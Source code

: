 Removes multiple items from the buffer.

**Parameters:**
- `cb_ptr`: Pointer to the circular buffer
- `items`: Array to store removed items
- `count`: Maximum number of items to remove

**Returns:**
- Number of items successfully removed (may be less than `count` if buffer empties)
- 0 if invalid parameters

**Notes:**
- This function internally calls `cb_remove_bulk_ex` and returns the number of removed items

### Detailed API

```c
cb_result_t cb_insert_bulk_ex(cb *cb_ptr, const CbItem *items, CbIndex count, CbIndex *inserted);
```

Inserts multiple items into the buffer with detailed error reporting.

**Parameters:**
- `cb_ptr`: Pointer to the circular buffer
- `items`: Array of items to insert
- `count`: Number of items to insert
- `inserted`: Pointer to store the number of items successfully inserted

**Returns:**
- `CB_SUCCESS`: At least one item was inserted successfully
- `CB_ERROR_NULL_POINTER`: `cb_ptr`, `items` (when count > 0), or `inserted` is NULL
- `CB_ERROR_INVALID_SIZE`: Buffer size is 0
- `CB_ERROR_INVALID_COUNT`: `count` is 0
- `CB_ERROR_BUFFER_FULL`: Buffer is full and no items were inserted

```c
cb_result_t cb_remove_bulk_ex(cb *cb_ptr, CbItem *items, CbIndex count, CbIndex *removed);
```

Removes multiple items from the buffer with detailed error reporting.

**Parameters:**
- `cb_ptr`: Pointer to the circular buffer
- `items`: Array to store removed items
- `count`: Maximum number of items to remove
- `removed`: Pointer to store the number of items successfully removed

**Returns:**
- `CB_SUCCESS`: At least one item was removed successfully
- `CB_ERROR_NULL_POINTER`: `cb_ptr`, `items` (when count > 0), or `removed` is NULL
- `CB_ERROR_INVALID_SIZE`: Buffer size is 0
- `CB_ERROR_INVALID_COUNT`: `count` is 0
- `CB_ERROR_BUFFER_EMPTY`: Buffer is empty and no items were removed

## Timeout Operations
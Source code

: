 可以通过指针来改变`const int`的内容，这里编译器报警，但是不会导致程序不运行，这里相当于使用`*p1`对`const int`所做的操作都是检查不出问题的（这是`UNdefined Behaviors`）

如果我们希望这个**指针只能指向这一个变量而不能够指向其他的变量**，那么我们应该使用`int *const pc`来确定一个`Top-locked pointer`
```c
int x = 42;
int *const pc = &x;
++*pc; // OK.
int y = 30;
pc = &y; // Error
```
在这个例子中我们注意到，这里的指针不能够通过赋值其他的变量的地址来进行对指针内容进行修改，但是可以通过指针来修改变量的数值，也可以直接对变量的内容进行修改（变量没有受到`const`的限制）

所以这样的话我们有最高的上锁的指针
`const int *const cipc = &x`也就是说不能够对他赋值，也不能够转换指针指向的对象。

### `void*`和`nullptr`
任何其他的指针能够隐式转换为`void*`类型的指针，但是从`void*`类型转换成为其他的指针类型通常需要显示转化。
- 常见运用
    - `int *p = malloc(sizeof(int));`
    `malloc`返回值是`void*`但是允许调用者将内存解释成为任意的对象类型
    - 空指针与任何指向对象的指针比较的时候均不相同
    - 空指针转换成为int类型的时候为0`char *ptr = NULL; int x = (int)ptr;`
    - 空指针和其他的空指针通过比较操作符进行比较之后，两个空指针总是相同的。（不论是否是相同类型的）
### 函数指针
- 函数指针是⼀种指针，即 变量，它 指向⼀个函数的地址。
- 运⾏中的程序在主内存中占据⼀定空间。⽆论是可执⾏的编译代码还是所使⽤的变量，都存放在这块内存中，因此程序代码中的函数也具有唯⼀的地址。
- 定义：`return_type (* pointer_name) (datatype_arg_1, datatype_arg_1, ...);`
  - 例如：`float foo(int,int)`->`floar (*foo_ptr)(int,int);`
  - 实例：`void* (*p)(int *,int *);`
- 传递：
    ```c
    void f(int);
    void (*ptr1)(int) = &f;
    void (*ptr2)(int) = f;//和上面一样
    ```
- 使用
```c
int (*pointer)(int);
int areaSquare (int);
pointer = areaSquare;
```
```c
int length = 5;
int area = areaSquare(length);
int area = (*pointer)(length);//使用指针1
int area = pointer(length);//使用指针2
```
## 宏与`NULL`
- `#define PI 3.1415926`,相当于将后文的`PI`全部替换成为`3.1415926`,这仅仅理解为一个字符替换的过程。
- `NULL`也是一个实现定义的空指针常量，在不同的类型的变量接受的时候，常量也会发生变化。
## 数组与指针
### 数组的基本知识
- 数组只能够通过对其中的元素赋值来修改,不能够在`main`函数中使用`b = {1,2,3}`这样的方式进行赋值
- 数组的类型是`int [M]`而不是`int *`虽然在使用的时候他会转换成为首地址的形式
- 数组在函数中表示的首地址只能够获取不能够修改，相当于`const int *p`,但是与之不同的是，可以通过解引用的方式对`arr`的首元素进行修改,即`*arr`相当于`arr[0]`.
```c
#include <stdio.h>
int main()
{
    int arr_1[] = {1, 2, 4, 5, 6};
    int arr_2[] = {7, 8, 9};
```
━━━━━━━━
Each line in the entries above that includes the string "successfully" should be extracted.

RESULT OF THE EXERCISE:
- Number of items successfully removed (may be less than `count` if buffer empties)
- `inserted`: Pointer to store the number of items successfully inserted
- `CB_SUCCESS`: At least one item was inserted successfully
- `removed`: Pointer to store the number of items successfully removed
- `CB_SUCCESS`: At least one item was removed successfully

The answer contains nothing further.